8B is a timing diagram illustrating a signal used in an image display device when the signal is affected by noise.

According to one aspect of the present invention, an image display device includes a memory for storing a display level of each pixel of a display screen; And a control unit for comparing the display level of the next display pixel with the display level of the pixel stored in the memory and updating or not updating the display level of the pixel stored in the memory according to the comparison result.

In one embodiment of the present invention, if the difference between the display level of the pixel stored in the memory and the display level of the next display pixel is greater than or equal to the predetermined threshold value, the controller updates the display level of the pixel stored in the memory.

In one embodiment of the present invention, the display level of each pixel is represented by a bit string. The control unit compares the first bit string indicating the display level of the pixel stored in the memory with the second bit string indicating the display level of the next display pixel, and a predetermined number of upper bits of the first bit string correspond to the second bit string. If different from the predetermined number of upper bits, the display level of the pixels stored in the memory is updated.

According to another aspect of the present invention, an image display method includes storing display levels of each pixel in a display screen; Comparing the display level of the pixel stored in the memory with the display level of the next display pixel; And updating or not updating the display level of the pixels stored in the memory according to the comparison result.

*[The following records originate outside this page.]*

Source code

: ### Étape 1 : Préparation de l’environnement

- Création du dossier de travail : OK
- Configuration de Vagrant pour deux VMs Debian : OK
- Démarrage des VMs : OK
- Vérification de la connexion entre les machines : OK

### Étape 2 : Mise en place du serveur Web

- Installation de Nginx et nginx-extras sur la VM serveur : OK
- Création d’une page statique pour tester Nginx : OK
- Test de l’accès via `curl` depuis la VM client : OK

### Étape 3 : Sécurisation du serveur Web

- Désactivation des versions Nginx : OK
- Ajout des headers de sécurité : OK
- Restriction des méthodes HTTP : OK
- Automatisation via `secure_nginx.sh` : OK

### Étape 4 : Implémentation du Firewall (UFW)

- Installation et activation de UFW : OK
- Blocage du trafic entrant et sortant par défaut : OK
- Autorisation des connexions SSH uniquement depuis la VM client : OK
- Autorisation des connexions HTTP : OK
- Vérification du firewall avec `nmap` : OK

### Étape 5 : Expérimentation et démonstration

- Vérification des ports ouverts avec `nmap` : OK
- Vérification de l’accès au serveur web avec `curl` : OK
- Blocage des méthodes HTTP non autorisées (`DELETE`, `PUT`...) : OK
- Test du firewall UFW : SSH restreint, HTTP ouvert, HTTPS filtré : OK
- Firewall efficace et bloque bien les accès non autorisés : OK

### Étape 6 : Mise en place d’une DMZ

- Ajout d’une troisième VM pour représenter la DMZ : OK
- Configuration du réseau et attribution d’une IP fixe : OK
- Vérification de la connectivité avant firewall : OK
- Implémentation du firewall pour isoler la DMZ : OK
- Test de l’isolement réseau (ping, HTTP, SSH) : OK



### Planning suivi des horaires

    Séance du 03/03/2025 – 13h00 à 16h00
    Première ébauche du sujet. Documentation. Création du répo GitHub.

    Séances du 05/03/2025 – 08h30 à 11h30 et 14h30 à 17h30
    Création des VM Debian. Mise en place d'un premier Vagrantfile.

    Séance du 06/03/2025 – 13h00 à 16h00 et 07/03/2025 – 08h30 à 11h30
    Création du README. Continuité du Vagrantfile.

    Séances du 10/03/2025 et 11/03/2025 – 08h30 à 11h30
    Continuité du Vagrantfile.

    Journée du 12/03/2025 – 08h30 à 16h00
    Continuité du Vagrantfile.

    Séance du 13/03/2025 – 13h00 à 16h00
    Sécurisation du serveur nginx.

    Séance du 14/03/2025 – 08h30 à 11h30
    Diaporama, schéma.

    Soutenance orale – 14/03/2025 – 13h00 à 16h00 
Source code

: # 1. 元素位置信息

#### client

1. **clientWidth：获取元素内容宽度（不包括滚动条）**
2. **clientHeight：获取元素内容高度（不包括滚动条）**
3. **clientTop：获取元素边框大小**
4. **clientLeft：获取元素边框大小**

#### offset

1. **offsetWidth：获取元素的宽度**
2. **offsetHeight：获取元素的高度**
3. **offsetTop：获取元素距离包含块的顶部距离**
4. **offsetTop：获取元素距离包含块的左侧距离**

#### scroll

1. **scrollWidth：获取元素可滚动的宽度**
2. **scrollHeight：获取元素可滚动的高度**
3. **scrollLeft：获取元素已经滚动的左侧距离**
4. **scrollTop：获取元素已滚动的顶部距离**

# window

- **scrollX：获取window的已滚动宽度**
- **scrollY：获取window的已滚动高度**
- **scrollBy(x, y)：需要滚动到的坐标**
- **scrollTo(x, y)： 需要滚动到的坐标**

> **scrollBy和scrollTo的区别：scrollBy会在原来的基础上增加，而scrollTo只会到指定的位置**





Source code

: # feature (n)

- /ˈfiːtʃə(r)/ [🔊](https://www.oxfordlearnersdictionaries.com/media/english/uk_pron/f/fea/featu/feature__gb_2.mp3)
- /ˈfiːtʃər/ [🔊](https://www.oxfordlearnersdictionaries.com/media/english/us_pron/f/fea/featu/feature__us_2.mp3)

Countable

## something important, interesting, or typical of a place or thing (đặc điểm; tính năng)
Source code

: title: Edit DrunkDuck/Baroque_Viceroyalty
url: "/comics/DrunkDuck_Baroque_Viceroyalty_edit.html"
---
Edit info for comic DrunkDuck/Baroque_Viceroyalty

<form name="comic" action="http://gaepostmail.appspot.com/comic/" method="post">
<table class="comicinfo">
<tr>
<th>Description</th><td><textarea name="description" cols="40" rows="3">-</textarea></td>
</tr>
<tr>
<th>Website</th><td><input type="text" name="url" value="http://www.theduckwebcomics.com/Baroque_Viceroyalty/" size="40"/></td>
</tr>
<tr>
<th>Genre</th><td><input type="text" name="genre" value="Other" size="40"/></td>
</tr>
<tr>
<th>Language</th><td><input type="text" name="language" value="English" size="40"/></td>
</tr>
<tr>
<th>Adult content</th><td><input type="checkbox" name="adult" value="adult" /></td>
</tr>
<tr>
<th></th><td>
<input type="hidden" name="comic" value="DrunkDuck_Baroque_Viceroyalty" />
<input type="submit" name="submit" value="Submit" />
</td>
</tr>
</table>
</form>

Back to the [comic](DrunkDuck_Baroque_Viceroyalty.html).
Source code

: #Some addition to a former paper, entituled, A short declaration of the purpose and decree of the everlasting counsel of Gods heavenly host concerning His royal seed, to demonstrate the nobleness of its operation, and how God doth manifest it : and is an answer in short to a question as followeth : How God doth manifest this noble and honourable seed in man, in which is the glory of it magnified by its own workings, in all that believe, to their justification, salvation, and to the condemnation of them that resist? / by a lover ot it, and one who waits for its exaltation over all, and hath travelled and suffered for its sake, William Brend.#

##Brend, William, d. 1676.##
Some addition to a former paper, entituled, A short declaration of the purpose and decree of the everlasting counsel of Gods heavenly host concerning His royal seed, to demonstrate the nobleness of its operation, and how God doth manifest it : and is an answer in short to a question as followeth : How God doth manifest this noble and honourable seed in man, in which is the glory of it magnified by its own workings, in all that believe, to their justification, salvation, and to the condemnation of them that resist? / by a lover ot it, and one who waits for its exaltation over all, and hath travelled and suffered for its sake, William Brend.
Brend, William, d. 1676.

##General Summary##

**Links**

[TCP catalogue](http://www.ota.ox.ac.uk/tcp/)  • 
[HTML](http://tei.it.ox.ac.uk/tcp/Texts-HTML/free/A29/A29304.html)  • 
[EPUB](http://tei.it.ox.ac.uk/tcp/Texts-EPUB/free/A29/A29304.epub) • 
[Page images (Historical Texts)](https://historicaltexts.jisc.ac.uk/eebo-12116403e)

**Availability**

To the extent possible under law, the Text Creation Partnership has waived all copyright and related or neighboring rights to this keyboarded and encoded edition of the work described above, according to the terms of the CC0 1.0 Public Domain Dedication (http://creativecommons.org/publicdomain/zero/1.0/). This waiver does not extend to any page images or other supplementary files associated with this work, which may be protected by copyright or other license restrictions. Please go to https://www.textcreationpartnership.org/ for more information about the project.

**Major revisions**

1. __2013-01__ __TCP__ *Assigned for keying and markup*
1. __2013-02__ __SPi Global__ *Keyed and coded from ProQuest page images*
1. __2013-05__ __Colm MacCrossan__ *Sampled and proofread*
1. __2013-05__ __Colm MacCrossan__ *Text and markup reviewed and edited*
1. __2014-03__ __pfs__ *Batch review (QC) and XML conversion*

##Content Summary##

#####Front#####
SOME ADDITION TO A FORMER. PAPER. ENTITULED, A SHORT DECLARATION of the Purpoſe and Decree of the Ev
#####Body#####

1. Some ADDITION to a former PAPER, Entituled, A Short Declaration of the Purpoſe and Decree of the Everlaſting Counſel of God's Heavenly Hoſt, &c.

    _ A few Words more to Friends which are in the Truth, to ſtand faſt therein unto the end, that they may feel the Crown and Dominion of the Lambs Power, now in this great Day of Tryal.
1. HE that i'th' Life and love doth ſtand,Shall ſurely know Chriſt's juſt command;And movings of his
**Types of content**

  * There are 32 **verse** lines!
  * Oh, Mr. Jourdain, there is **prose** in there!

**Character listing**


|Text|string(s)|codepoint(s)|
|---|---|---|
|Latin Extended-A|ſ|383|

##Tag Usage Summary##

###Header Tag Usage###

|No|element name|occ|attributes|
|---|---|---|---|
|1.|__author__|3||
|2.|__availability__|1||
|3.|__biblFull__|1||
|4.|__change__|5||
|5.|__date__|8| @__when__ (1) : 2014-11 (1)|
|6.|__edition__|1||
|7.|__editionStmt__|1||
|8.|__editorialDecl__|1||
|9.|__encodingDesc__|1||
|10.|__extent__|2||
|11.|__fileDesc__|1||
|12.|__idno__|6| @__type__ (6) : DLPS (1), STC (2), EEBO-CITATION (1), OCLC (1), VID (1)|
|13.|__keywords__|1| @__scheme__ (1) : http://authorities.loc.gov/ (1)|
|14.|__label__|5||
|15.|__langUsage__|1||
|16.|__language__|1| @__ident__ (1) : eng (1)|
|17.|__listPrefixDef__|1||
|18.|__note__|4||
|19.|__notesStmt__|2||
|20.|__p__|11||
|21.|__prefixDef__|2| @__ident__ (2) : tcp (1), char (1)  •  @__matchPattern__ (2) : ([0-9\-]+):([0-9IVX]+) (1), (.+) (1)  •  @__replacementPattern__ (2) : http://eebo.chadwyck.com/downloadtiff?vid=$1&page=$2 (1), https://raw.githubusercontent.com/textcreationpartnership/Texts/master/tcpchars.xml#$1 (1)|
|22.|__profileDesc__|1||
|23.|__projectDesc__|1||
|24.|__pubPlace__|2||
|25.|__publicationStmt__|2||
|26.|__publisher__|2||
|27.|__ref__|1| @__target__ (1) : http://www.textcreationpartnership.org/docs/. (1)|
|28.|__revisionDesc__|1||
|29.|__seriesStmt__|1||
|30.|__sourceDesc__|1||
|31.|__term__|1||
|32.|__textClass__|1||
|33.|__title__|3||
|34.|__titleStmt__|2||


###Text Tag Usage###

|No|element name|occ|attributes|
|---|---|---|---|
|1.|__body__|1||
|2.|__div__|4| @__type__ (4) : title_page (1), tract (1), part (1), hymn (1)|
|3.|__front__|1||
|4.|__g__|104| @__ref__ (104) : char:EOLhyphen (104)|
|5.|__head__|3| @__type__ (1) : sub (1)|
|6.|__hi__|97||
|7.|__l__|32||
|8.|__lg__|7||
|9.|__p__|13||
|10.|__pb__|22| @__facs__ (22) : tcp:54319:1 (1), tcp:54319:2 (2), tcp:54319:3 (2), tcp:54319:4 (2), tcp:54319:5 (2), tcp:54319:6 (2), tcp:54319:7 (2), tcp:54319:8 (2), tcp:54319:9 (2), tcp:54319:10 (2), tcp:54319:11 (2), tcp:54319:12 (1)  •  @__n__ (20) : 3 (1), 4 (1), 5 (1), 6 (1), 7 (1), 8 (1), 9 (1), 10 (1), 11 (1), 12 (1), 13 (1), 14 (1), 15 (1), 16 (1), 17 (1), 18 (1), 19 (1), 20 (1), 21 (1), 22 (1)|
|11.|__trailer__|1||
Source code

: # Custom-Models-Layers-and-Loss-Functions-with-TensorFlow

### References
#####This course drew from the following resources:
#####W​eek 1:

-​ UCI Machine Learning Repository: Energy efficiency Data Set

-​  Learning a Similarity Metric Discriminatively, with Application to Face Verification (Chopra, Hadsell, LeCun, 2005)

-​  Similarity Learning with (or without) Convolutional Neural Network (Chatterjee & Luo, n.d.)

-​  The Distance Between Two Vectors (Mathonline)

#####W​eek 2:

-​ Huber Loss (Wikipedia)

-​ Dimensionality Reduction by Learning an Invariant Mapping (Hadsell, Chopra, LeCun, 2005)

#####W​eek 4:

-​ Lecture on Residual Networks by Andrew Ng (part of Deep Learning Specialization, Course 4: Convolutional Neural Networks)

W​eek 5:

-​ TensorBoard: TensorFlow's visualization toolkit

In one embodiment of the present invention, the updating comprises updating the display level of the pixel stored in the memory if the difference between the display level of the pixel stored in the memory and the display level of the next display pixel is greater than or equal to a predetermined threshold.

According to another aspect of the present invention, an image display device includes: a converter for converting an analog image signal into digital image data; A memory for temporarily storing at least one frame of image data after being converted by the converter, and outputting the image data; And after being converted by the converting unit, the display level of the pixel represented by one frame of the image data stored in the memory is compared with the display level of the same pixel represented by the next frame of the image data, and compared to the comparison result. The controller may or may not update the display level of the pixels stored in the memory.

In one embodiment of the present invention, if the difference between the display level of the pixel represented by the image data stored in the memory and the display level of the pixel represented by the next frame of the image data is greater than or equal to the predetermined threshold, the control unit displays the display of the pixel stored in the memory. Update the level.

In one embodiment of the present invention, the display level of each pixel is represented by a bit string. The control unit compares the first bit string indicating the display level of the pixel stored in the memory with the second bit string indicating the display level of the next display pixel, and a predetermined number of upper bits of the first bit string correspond to the second bit string. If different from the predetermined number of high order bits, the display level of the pixels stored in the memory is updated.

As described above, in the image display device of the present invention, the display level of the pixel stored in the memory is updated only when the difference between the display level of the pixel stored in the memory and the display level of the same pixel for the next display is significant. When the difference is small, the display level of the pixels in the memory is not updated. Therefore, when the display level of the next display pixel is slightly changed only by noise, the display level of the pixel stored in the memory is not updated, thereby preventing the display level of the pixel on the display screen from fluctuating due to the noise. have. The image display method of the present invention also provides the same effect.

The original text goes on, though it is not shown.